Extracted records
+--
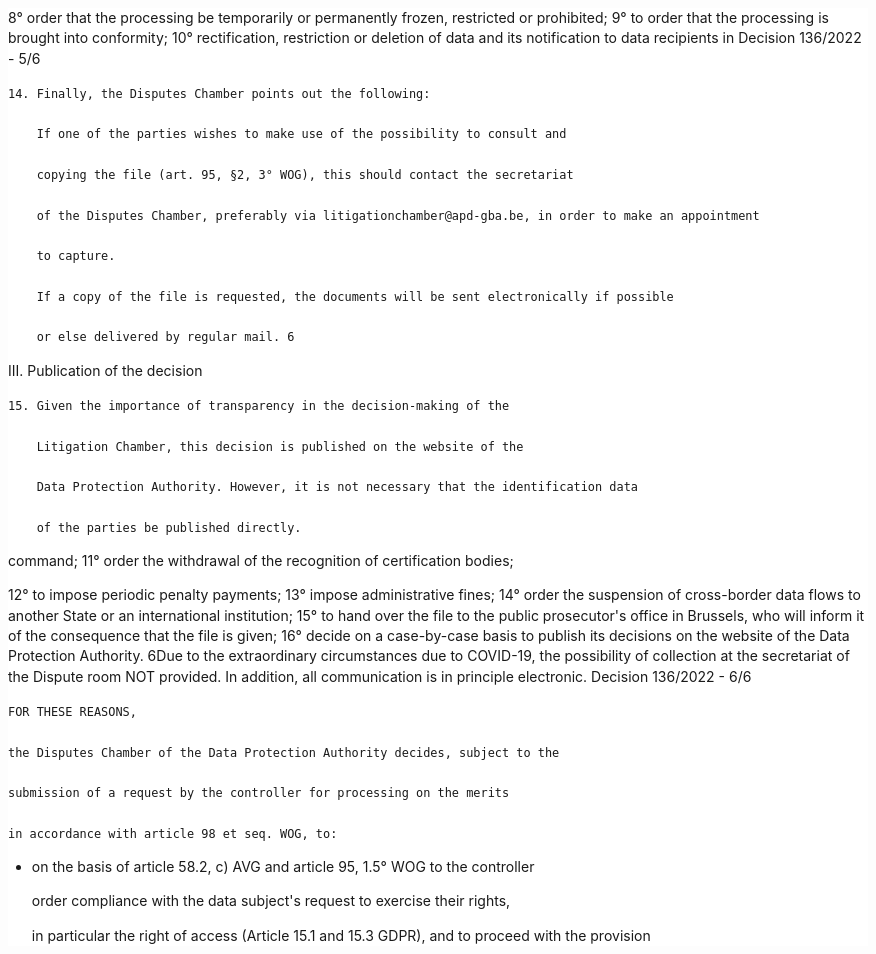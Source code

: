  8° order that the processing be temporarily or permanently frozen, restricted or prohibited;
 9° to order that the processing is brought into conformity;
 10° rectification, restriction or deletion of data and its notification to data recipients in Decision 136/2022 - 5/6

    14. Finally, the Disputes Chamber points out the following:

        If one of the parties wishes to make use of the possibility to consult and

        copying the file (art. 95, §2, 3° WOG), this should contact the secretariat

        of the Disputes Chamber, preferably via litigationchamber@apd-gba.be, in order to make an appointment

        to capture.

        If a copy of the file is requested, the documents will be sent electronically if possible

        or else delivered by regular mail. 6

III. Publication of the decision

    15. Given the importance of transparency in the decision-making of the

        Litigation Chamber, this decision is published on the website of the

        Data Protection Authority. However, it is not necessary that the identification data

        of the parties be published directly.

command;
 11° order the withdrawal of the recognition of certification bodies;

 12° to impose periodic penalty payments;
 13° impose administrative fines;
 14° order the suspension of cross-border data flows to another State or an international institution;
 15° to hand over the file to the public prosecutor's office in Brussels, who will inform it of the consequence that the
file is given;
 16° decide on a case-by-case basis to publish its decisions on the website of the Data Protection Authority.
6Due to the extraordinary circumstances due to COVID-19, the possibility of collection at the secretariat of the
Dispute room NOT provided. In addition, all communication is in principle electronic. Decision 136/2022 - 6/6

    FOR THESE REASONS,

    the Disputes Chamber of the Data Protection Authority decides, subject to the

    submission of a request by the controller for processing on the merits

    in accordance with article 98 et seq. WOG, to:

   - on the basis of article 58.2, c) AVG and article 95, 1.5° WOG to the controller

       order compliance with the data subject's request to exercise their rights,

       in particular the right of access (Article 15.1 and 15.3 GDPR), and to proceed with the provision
+--
Task item
Only the lines above from the one with "10° rectification, restriction" up to and including the one with "14° order the" should be repeated, exactly as written.

Output for this exercise
 10° rectification, restriction or deletion of data and its notification to data recipients in Decision 136/2022 - 5/6

    14. Finally, the Disputes Chamber points out the following:

        If one of the parties wishes to make use of the possibility to consult and

        copying the file (art. 95, §2, 3° WOG), this should contact the secretariat

        of the Disputes Chamber, preferably via litigationchamber@apd-gba.be, in order to make an appointment

        to capture.

        If a copy of the file is requested, the documents will be sent electronically if possible

        or else delivered by regular mail. 6

III. Publication of the decision

    15. Given the importance of transparency in the decision-making of the

        Litigation Chamber, this decision is published on the website of the

        Data Protection Authority. However, it is not necessary that the identification data

        of the parties be published directly.

command;
 11° order the withdrawal of the recognition of certification bodies;

 12° to impose periodic penalty payments;
 13° impose administrative fines;
 14° order the suspension of cross-border data flows to another State or an international institution;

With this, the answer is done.